## Description of the task
From the data below, retype exactly the lines starting with the one that contains "power in the" and ending with the one that contains "death toll. So", both included.

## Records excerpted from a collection
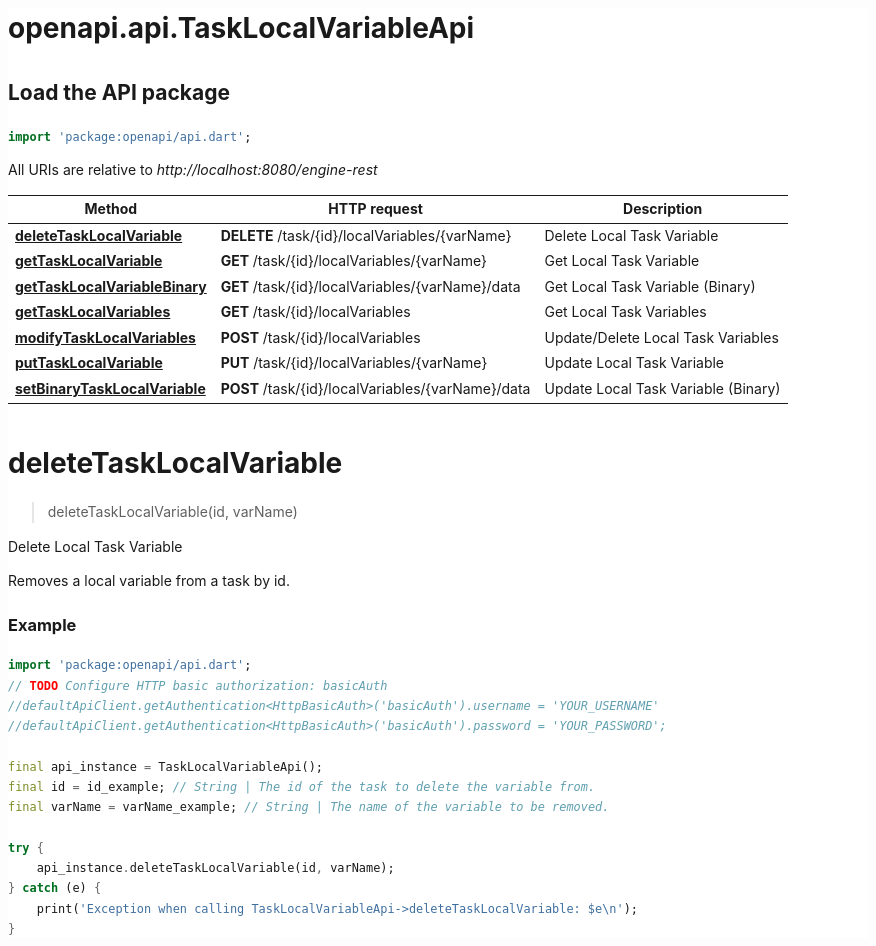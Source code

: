 # openapi.api.TaskLocalVariableApi

## Load the API package
```dart
import 'package:openapi/api.dart';
```

All URIs are relative to *http://localhost:8080/engine-rest*

Method | HTTP request | Description
------------- | ------------- | -------------
[**deleteTaskLocalVariable**](TaskLocalVariableApi.md#deletetasklocalvariable) | **DELETE** /task/{id}/localVariables/{varName} | Delete Local Task Variable
[**getTaskLocalVariable**](TaskLocalVariableApi.md#gettasklocalvariable) | **GET** /task/{id}/localVariables/{varName} | Get Local Task Variable
[**getTaskLocalVariableBinary**](TaskLocalVariableApi.md#gettasklocalvariablebinary) | **GET** /task/{id}/localVariables/{varName}/data | Get Local Task Variable (Binary)
[**getTaskLocalVariables**](TaskLocalVariableApi.md#gettasklocalvariables) | **GET** /task/{id}/localVariables | Get Local Task Variables
[**modifyTaskLocalVariables**](TaskLocalVariableApi.md#modifytasklocalvariables) | **POST** /task/{id}/localVariables | Update/Delete Local Task Variables
[**putTaskLocalVariable**](TaskLocalVariableApi.md#puttasklocalvariable) | **PUT** /task/{id}/localVariables/{varName} | Update Local Task Variable
[**setBinaryTaskLocalVariable**](TaskLocalVariableApi.md#setbinarytasklocalvariable) | **POST** /task/{id}/localVariables/{varName}/data | Update Local Task Variable (Binary)


# **deleteTaskLocalVariable**
> deleteTaskLocalVariable(id, varName)

Delete Local Task Variable

Removes a local variable from a task by id.

### Example
```dart
import 'package:openapi/api.dart';
// TODO Configure HTTP basic authorization: basicAuth
//defaultApiClient.getAuthentication<HttpBasicAuth>('basicAuth').username = 'YOUR_USERNAME'
//defaultApiClient.getAuthentication<HttpBasicAuth>('basicAuth').password = 'YOUR_PASSWORD';

final api_instance = TaskLocalVariableApi();
final id = id_example; // String | The id of the task to delete the variable from.
final varName = varName_example; // String | The name of the variable to be removed.

try {
    api_instance.deleteTaskLocalVariable(id, varName);
} catch (e) {
    print('Exception when calling TaskLocalVariableApi->deleteTaskLocalVariable: $e\n');
}
```
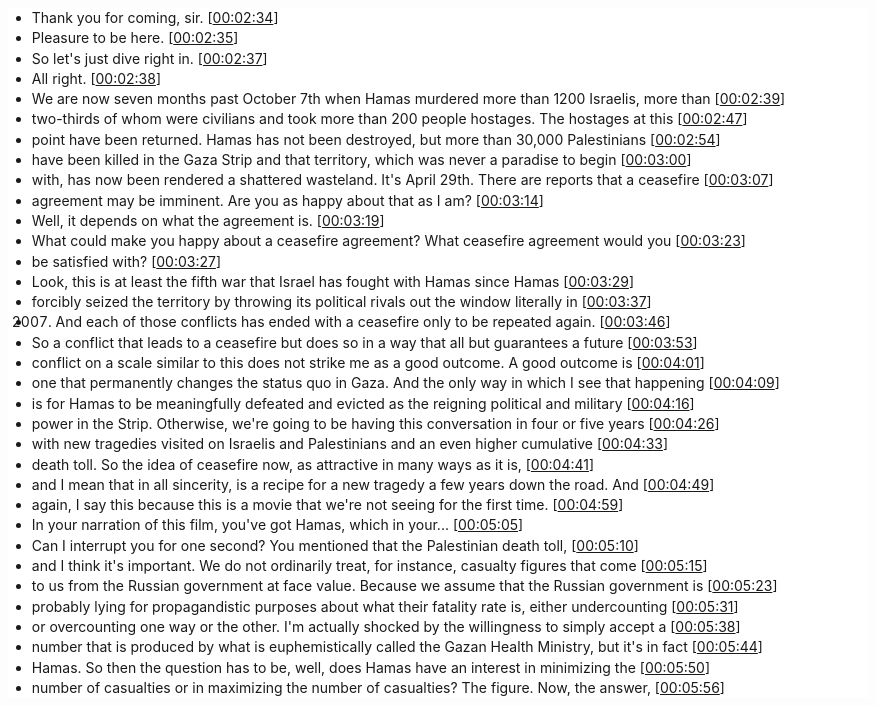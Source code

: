 *  Thank you for coming, sir. [[00:02:34](https://www.youtube.com/watch?v=np7Z-F_Mx7o&t=154.68s)]
*  Pleasure to be here. [[00:02:35](https://www.youtube.com/watch?v=np7Z-F_Mx7o&t=155.88s)]
*  So let's just dive right in. [[00:02:37](https://www.youtube.com/watch?v=np7Z-F_Mx7o&t=157.0s)]
*  All right. [[00:02:38](https://www.youtube.com/watch?v=np7Z-F_Mx7o&t=158.52s)]
*  We are now seven months past October 7th when Hamas murdered more than 1200 Israelis, more than [[00:02:39](https://www.youtube.com/watch?v=np7Z-F_Mx7o&t=159.0s)]
*  two-thirds of whom were civilians and took more than 200 people hostages. The hostages at this [[00:02:47](https://www.youtube.com/watch?v=np7Z-F_Mx7o&t=167.8s)]
*  point have been returned. Hamas has not been destroyed, but more than 30,000 Palestinians [[00:02:54](https://www.youtube.com/watch?v=np7Z-F_Mx7o&t=174.52s)]
*  have been killed in the Gaza Strip and that territory, which was never a paradise to begin [[00:03:00](https://www.youtube.com/watch?v=np7Z-F_Mx7o&t=180.6s)]
*  with, has now been rendered a shattered wasteland. It's April 29th. There are reports that a ceasefire [[00:03:07](https://www.youtube.com/watch?v=np7Z-F_Mx7o&t=187.24s)]
*  agreement may be imminent. Are you as happy about that as I am? [[00:03:14](https://www.youtube.com/watch?v=np7Z-F_Mx7o&t=194.84s)]
*  Well, it depends on what the agreement is. [[00:03:19](https://www.youtube.com/watch?v=np7Z-F_Mx7o&t=199.88s)]
*  What could make you happy about a ceasefire agreement? What ceasefire agreement would you [[00:03:23](https://www.youtube.com/watch?v=np7Z-F_Mx7o&t=203.08s)]
*  be satisfied with? [[00:03:27](https://www.youtube.com/watch?v=np7Z-F_Mx7o&t=207.64000000000001s)]
*  Look, this is at least the fifth war that Israel has fought with Hamas since Hamas [[00:03:29](https://www.youtube.com/watch?v=np7Z-F_Mx7o&t=209.56s)]
*  forcibly seized the territory by throwing its political rivals out the window literally in [[00:03:37](https://www.youtube.com/watch?v=np7Z-F_Mx7o&t=217.4s)]
*  2007. And each of those conflicts has ended with a ceasefire only to be repeated again. [[00:03:46](https://www.youtube.com/watch?v=np7Z-F_Mx7o&t=226.6s)]
*  So a conflict that leads to a ceasefire but does so in a way that all but guarantees a future [[00:03:53](https://www.youtube.com/watch?v=np7Z-F_Mx7o&t=233.32000000000002s)]
*  conflict on a scale similar to this does not strike me as a good outcome. A good outcome is [[00:04:01](https://www.youtube.com/watch?v=np7Z-F_Mx7o&t=241.8s)]
*  one that permanently changes the status quo in Gaza. And the only way in which I see that happening [[00:04:09](https://www.youtube.com/watch?v=np7Z-F_Mx7o&t=249.4s)]
*  is for Hamas to be meaningfully defeated and evicted as the reigning political and military [[00:04:16](https://www.youtube.com/watch?v=np7Z-F_Mx7o&t=256.84s)]
*  power in the Strip. Otherwise, we're going to be having this conversation in four or five years [[00:04:26](https://www.youtube.com/watch?v=np7Z-F_Mx7o&t=266.28s)]
*  with new tragedies visited on Israelis and Palestinians and an even higher cumulative [[00:04:33](https://www.youtube.com/watch?v=np7Z-F_Mx7o&t=273.71999999999997s)]
*  death toll. So the idea of ceasefire now, as attractive in many ways as it is, [[00:04:41](https://www.youtube.com/watch?v=np7Z-F_Mx7o&t=281.24s)]
*  and I mean that in all sincerity, is a recipe for a new tragedy a few years down the road. And [[00:04:49](https://www.youtube.com/watch?v=np7Z-F_Mx7o&t=289.32s)]
*  again, I say this because this is a movie that we're not seeing for the first time. [[00:04:59](https://www.youtube.com/watch?v=np7Z-F_Mx7o&t=299.0s)]
*  In your narration of this film, you've got Hamas, which in your... [[00:05:05](https://www.youtube.com/watch?v=np7Z-F_Mx7o&t=305.16s)]
*  Can I interrupt you for one second? You mentioned that the Palestinian death toll, [[00:05:10](https://www.youtube.com/watch?v=np7Z-F_Mx7o&t=310.84000000000003s)]
*  and I think it's important. We do not ordinarily treat, for instance, casualty figures that come [[00:05:15](https://www.youtube.com/watch?v=np7Z-F_Mx7o&t=315.48s)]
*  to us from the Russian government at face value. Because we assume that the Russian government is [[00:05:23](https://www.youtube.com/watch?v=np7Z-F_Mx7o&t=323.32000000000005s)]
*  probably lying for propagandistic purposes about what their fatality rate is, either undercounting [[00:05:31](https://www.youtube.com/watch?v=np7Z-F_Mx7o&t=331.72s)]
*  or overcounting one way or the other. I'm actually shocked by the willingness to simply accept a [[00:05:38](https://www.youtube.com/watch?v=np7Z-F_Mx7o&t=338.44s)]
*  number that is produced by what is euphemistically called the Gazan Health Ministry, but it's in fact [[00:05:44](https://www.youtube.com/watch?v=np7Z-F_Mx7o&t=344.12s)]
*  Hamas. So then the question has to be, well, does Hamas have an interest in minimizing the [[00:05:50](https://www.youtube.com/watch?v=np7Z-F_Mx7o&t=350.68s)]
*  number of casualties or in maximizing the number of casualties? The figure. Now, the answer, [[00:05:56](https://www.youtube.com/watch?v=np7Z-F_Mx7o&t=356.44s)]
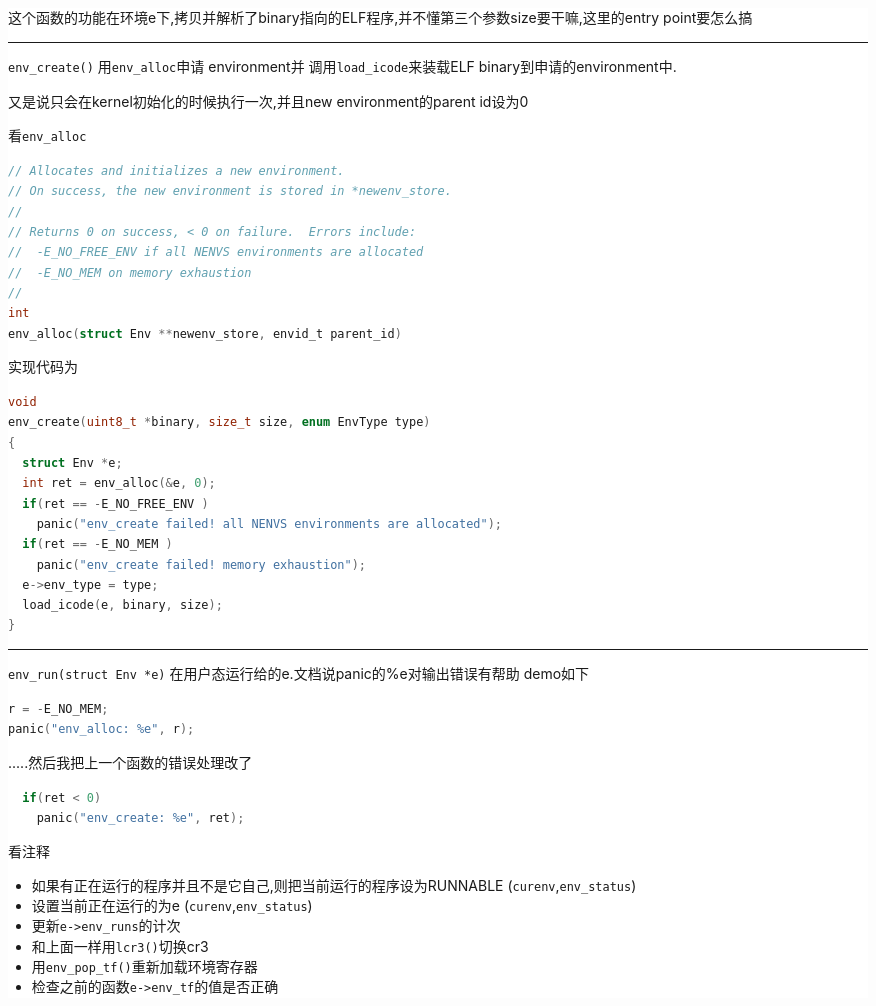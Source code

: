这个函数的功能在环境e下,拷贝并解析了binary指向的ELF程序,并不懂第三个参数size要干嘛,这里的entry point要怎么搞

---

`env_create()`
  用`env_alloc`申请 environment并 调用`load_icode`来装载ELF binary到申请的environment中.

  又是说只会在kernel初始化的时候执行一次,并且new environment的parent id设为0

看`env_alloc`

```c
// Allocates and initializes a new environment.
// On success, the new environment is stored in *newenv_store.
//
// Returns 0 on success, < 0 on failure.  Errors include:
//  -E_NO_FREE_ENV if all NENVS environments are allocated
//  -E_NO_MEM on memory exhaustion
//
int
env_alloc(struct Env **newenv_store, envid_t parent_id)
```

实现代码为

```c
void
env_create(uint8_t *binary, size_t size, enum EnvType type)
{
  struct Env *e;
  int ret = env_alloc(&e, 0);
  if(ret == -E_NO_FREE_ENV )
    panic("env_create failed! all NENVS environments are allocated");
  if(ret == -E_NO_MEM )
    panic("env_create failed! memory exhaustion");
  e->env_type = type;
  load_icode(e, binary, size);
}
```

---

`env_run(struct Env *e)` 在用户态运行给的e.文档说panic的%e对输出错误有帮助 demo如下

```c
r = -E_NO_MEM;
panic("env_alloc: %e", r);
```

.....然后我把上一个函数的错误处理改了

```c
  if(ret < 0)
    panic("env_create: %e", ret);
```

看注释
 * 如果有正在运行的程序并且不是它自己,则把当前运行的程序设为RUNNABLE (`curenv`,`env_status`)
 * 设置当前正在运行的为e (`curenv`,`env_status`)
 * 更新`e->env_runs`的计次
 * 和上面一样用`lcr3()`切换cr3
 * 用`env_pop_tf()`重新加载环境寄存器
 * 检查之前的函数`e->env_tf`的值是否正确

## Exercise answer
*  power in the Strip. Otherwise, we're going to be having this conversation in four or five years [[00:04:26](https://www.youtube.com/watch?v=np7Z-F_Mx7o&t=266.28s)]
*  with new tragedies visited on Israelis and Palestinians and an even higher cumulative [[00:04:33](https://www.youtube.com/watch?v=np7Z-F_Mx7o&t=273.71999999999997s)]
*  death toll. So the idea of ceasefire now, as attractive in many ways as it is, [[00:04:41](https://www.youtube.com/watch?v=np7Z-F_Mx7o&t=281.24s)]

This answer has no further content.